Bekas lumpur sisa banjir bandang masih tampak di tembok ruang tamu Hamid. Noda lumpur berwarna kecokelatan setinggi 30 centimeter kini menghiasi bagian bawah dinding.
Sementara di luar rumah, tinggi air bisa mencapai 1 meter lebih.
Menurut Hamid, selama 40 tahun lebih tinggal di Celong, belum pernah ada cerita banjir bandang menerjang kampungnya.
Bencana ini baru ia alami setelah ada pembangunan proyek jalan tol dan kawasan industri. Rumah Hamid memang berada di area KEK Industropolis Batang.
“Saya selama di sini enggak pernah banjir. Tapi, ternyata ada bangunan, jalan tol saja banjir.

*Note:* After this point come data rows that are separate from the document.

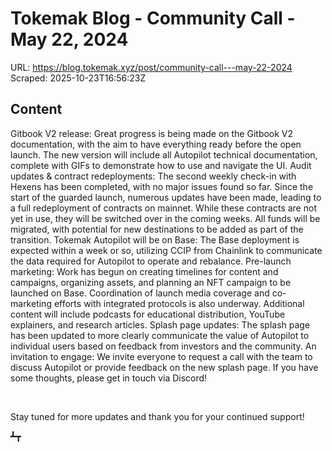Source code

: # Tokemak Blog - Community Call - May 22, 2024

URL: https://blog.tokemak.xyz/post/community-call---may-22-2024
Scraped: 2025-10-23T16:56:23Z

## Content

Gitbook V2 release: Great progress is being made on the Gitbook V2 documentation, with the aim to have everything ready before the open launch. The new version will include all Autopilot technical documentation, complete with GIFs to demonstrate how to use and navigate the UI.
Audit updates & contract redeployments: The second weekly check-in with Hexens has been completed, with no major issues found so far. Since the start of the guarded launch, numerous updates have been made, leading to a full redeployment of contracts on mainnet. While these contracts are not yet in use, they will be switched over in the coming weeks. All funds will be migrated, with potential for new destinations to be added as part of the transition.
Tokemak Autopilot will be on Base: The Base deployment is expected within a week or so, utilizing CCIP from Chainlink to communicate the data required for Autopilot to operate and rebalance.
Pre-launch marketing: Work has begun on creating timelines for content and campaigns, organizing assets, and planning an NFT campaign to be launched on Base. Coordination of launch media coverage and co-marketing efforts with integrated protocols is also underway. Additional content will include podcasts for educational distribution, YouTube explainers, and research articles.
Splash page updates: The splash page has been updated to more clearly communicate the value of Autopilot to individual users based on feedback from investors and the community.
An invitation to engage: We invite everyone to request a call with the team to discuss Autopilot or provide feedback on the new splash page. If you have some thoughts, please get in touch via Discord!

‍

Stay tuned for more updates and thank you for your continued support!

┻┳

‍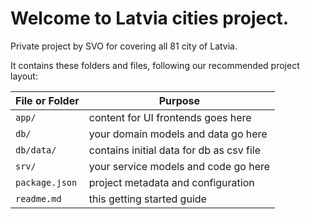 # Welcome to Latvia cities project.

Private project by SVO for covering all 81 city of Latvia.

It contains these folders and files, following our recommended project layout:

File or Folder | Purpose
---------|----------
`app/` | content for UI frontends goes here
`db/` | your domain models and data go here
`db/data/` | contains initial data for db as csv file
`srv/` | your service models and code go here
`package.json` | project metadata and configuration
`readme.md` | this getting started guide
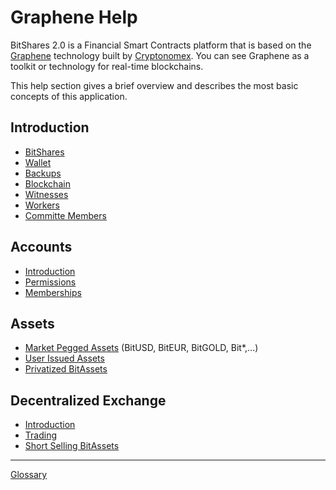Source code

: # Graphene Help

BitShares 2.0 is a Financial Smart Contracts platform that is based on the [Graphene](https://github.com/cryptonomex/graphene) technology built by [Cryptonomex](http://cryptonomex.com). You can see Graphene as a toolkit or technology for real-time blockchains.

This help section gives a brief overview and describes the most basic concepts of this application.

## Introduction

- [BitShares](introduction/bitshares.md)
- [Wallet](introduction/wallets.md)
- [Backups](introduction/backups.md)
- [Blockchain](introduction/blockchain.md)
- [Witnesses](introduction/witness.md)
- [Workers](introduction/workers.md)
- [Committe Members](introduction/committee.md)

## Accounts

- [Introduction](accounts/general.md)
- [Permissions](accounts/permissions.md)
- [Memberships](accounts/membership.md)

## Assets

- [Market Pegged Assets](assets/mpa.md) (BitUSD, BitEUR, BitGOLD, Bit\*,...)
- [User Issued Assets](assets/uia.md)
- [Privatized BitAssets](assets/privbitassets.md)

## Decentralized Exchange

- [Introduction](dex/introduction.md)
- [Trading](dex/trading.md)
- [Short Selling BitAssets](dex/shorting.md)

* * *

[Glossary](glossary.md)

Lagi-lagi ditambah industri, banjir. Sampai sembilan kali banjir,” katanya.
Sutini, 62 tahun, istri Hamid, menuturkan bahwa semenjak ada kawasan industri di desa mereka dan pembangunan jalan tol, beberapa kali sungai tidak mengalir.

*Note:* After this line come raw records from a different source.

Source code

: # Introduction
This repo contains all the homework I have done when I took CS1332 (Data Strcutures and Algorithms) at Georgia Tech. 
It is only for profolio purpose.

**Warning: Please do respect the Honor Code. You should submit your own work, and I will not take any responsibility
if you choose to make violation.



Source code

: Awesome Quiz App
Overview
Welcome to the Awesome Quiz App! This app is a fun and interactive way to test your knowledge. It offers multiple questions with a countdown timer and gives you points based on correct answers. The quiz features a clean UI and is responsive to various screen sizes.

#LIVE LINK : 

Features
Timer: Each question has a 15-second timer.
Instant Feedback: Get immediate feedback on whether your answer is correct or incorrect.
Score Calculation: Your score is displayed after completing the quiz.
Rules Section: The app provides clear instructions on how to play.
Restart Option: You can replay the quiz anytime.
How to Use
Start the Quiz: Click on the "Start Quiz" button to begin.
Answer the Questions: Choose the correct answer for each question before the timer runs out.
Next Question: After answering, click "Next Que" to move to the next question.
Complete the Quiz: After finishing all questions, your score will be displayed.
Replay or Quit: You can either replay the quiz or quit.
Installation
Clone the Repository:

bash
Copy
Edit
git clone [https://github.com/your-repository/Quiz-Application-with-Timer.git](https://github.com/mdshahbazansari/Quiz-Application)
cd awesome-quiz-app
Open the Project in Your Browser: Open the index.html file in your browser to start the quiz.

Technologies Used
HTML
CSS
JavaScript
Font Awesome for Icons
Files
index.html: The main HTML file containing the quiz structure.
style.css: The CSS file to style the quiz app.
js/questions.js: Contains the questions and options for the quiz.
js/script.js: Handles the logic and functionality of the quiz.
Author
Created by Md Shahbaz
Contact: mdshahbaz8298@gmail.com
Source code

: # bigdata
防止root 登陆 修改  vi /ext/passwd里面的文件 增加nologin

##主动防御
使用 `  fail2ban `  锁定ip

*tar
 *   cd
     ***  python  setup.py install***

Itu tak lazim karena, menurutnya, biasanya air sungai yang melintasi kampung mereka tidak pernah kering. Sutini tak tahu apa penyebabnya.

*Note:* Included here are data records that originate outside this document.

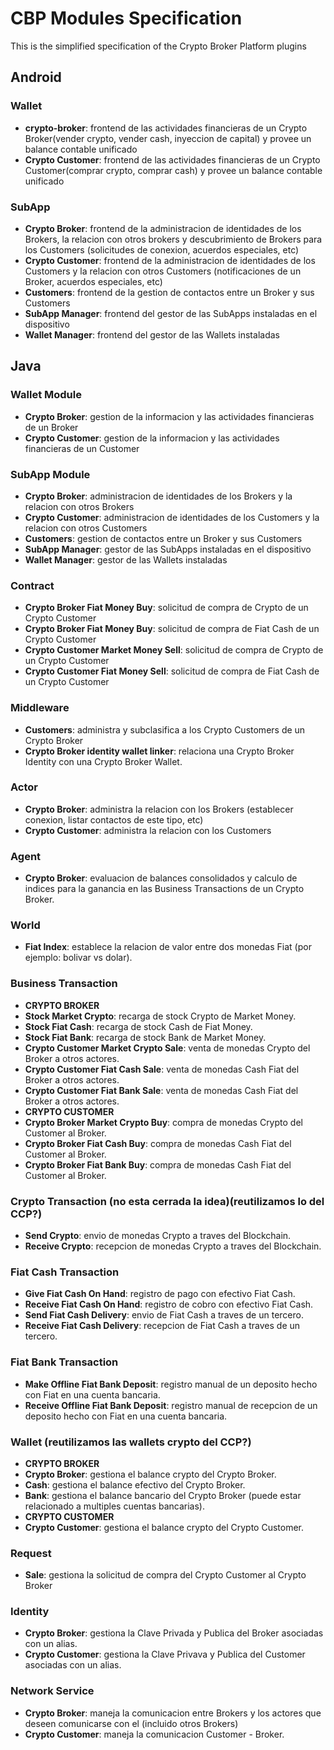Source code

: # CBP Modules Specification

This is the simplified specification of the Crypto Broker Platform plugins

## Android

### Wallet
* **crypto-broker**: frontend de las actividades financieras de un Crypto Broker(vender crypto, vender cash, inyeccion de capital) y provee un balance contable unificado
* **Crypto Customer**: frontend de las actividades financieras de un Crypto Customer(comprar crypto, comprar cash) y provee un balance contable unificado

### SubApp
* **Crypto Broker**: frontend de la administracion de identidades de los Brokers, la relacion con otros brokers y descubrimiento de Brokers para los Customers (solicitudes de conexion, acuerdos especiales, etc)
* **Crypto Customer**: frontend de la administracion de identidades de los Customers y la relacion con otros Customers (notificaciones de un Broker, acuerdos especiales, etc)
* **Customers**: frontend de la gestion de contactos entre un Broker y sus Customers
* **SubApp Manager**: frontend del gestor de las SubApps instaladas en el dispositivo
* **Wallet Manager**: frontend del gestor de las Wallets instaladas

## Java

### Wallet Module
* **Crypto Broker**: gestion de la informacion y las actividades financieras de un Broker
* **Crypto Customer**: gestion de la informacion y las actividades financieras de un Customer

### SubApp Module
* **Crypto Broker**: administracion de identidades de los Brokers y la relacion con otros Brokers
* **Crypto Customer**: administracion de identidades de los Customers y la relacion con otros Customers
* **Customers**: gestion de contactos entre un Broker y sus Customers
* **SubApp Manager**: gestor de las SubApps instaladas en el dispositivo
* **Wallet Manager**: gestor de las Wallets instaladas

### Contract
* **Crypto Broker Fiat Money Buy**: solicitud de compra de Crypto de un Crypto Customer
* **Crypto Broker Fiat Money Buy**: solicitud de compra de Fiat Cash de un Crypto Customer
* **Crypto Customer Market Money Sell**: solicitud de compra de Crypto de un Crypto Customer
* **Crypto Customer Fiat Money Sell**: solicitud de compra de Fiat Cash de un Crypto Customer

### Middleware
* **Customers**: administra y subclasifica a los Crypto Customers de un Crypto Broker
* **Crypto Broker identity wallet linker**: relaciona una Crypto Broker Identity con una Crypto Broker Wallet.

### Actor
* **Crypto Broker**: administra la relacion con los Brokers (establecer conexion, listar contactos de este tipo, etc)
* **Crypto Customer**: administra la relacion con los Customers

### Agent
* **Crypto Broker**: evaluacion de balances consolidados y calculo de indices para la ganancia en las Business Transactions de un Crypto Broker.

### World
* **Fiat Index**: establece la relacion de valor entre dos monedas Fiat (por ejemplo: bolivar vs dolar).

### Business Transaction
* **CRYPTO BROKER**
 * **Stock Market Crypto**: recarga de stock Crypto de Market Money.
 * **Stock Fiat Cash**: recarga de stock Cash de Fiat Money.
 * **Stock Fiat Bank**: recarga de stock Bank de Market Money.
 * **Crypto Customer Market Crypto Sale**: venta de monedas Crypto del Broker a otros actores.
 * **Crypto Customer Fiat Cash Sale**: venta de monedas Cash Fiat del Broker a otros actores.
 * **Crypto Customer Fiat Bank Sale**: venta de monedas Cash Fiat del Broker a otros actores.
* **CRYPTO CUSTOMER**
 * **Crypto Broker Market Crypto Buy**: compra de monedas Crypto del Customer al Broker.
 * **Crypto Broker Fiat Cash Buy**: compra de monedas Cash Fiat del Customer al Broker.
 * **Crypto Broker Fiat Bank Buy**: compra de monedas Cash Fiat del Customer al Broker.

### Crypto Transaction (no esta cerrada la idea)(reutilizamos lo del CCP?)
* **Send Crypto**: envio de monedas Crypto a traves del Blockchain.
* **Receive Crypto**: recepcion de monedas Crypto a traves del Blockchain.

### Fiat Cash Transaction
* **Give Fiat Cash On Hand**: registro de pago con efectivo Fiat Cash.
* **Receive Fiat Cash On Hand**: registro de cobro con efectivo Fiat Cash.
* **Send Fiat Cash Delivery**: envio de Fiat Cash a traves de un tercero.
* **Receive Fiat Cash Delivery**: recepcion de Fiat Cash a traves de un tercero.

### Fiat Bank Transaction
* **Make Offline Fiat Bank Deposit**: registro manual de un deposito hecho con Fiat en una cuenta bancaria.
* **Receive Offline Fiat Bank Deposit**: registro manual de recepcion de un deposito hecho con Fiat en una cuenta bancaria.

### Wallet (reutilizamos las wallets crypto del CCP?)
* **CRYPTO BROKER**
 * **Crypto Broker**: gestiona el balance crypto del Crypto Broker.
 * **Cash**: gestiona el balance efectivo del Crypto Broker.
 * **Bank**: gestiona el balance bancario del Crypto Broker (puede estar relacionado a multiples cuentas bancarias).
* **CRYPTO CUSTOMER**
 * **Crypto Customer**: gestiona el balance crypto del Crypto Customer.

### Request
* **Sale**: gestiona la solicitud de compra del Crypto Customer al Crypto Broker

### Identity
* **Crypto Broker**: gestiona la Clave Privada y Publica del Broker asociadas con un alias.
* **Crypto Customer**: gestiona la Clave Privava y Publica del Customer asociadas con un alias.

### Network Service
* **Crypto Broker**: maneja la comunicacion entre Brokers y los actores que deseen comunicarse con el (incluido otros Brokers)
* **Crypto Customer**: maneja la comunicacion Customer - Broker.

Sungai kecil itu memang menjadi tempat warga membuang limbah rumah tangga. Tak ayal, ketika sungai kering, bau comberan menguar ke mana-mana.
Situasi seperti itu terjadi sampai sebulan lebih. Warga resah, terutama ibu-ibu, termasuk Sutini.
Sutini tak ingat siapa yang mengomando saat itu. Namun, didasari keresahan, para ibu-ibu nelayan akhirnya berdemo mendatangi pengelola kawasan.
Ketika bertemu dengan penjaga di pos jaga kawasan industri, ibu-ibu meminta agar air sungai Celong dialirkan.
“Pokoknya kalau tidak dialirkan, do ngamuk iki. Wis tak gawakne arit iki (ibu-ibu marah, sudah bawa parang ini),” kenang Sutini sambil tertawa.
Usaha Sutini dan ibu-ibu kampung nelayan lainnya berhasil. Sutini bercerita, sebuah bego turun untuk membersihkan sumbatan-sumbatan yang ada di sungai.
Sutini pula yang biasanya menyambut Abdul Hamid saat pulang melaut. Dia kemudian menjual hasil tangkapn ke tempat pelelangan ikan tak jauh dari rumah mereka.
Tangkapan cumi-cumi Hamid pada hari itu seberat 5 kg laku Rp360.000. Sutini menghitung masih ada sisa Rp240.000 setelah dikurangi biaya solar Rp120.000.
Keuntungan seperti hari itu tidaklah terjadi setiap hari. Menyambut suaminya yang pulang tanpa ikan pun Sutini alami, bahkan lebih sering terjadi pada beberapa tahun terakhir.
“Kalau lagi banyak jualan bisa Rp500 ribu. Kadang pulang cuma bawa ikan sak comot, enggak bawa ikan sama sekali juga sering,” kata Sutini sembari tersenyum.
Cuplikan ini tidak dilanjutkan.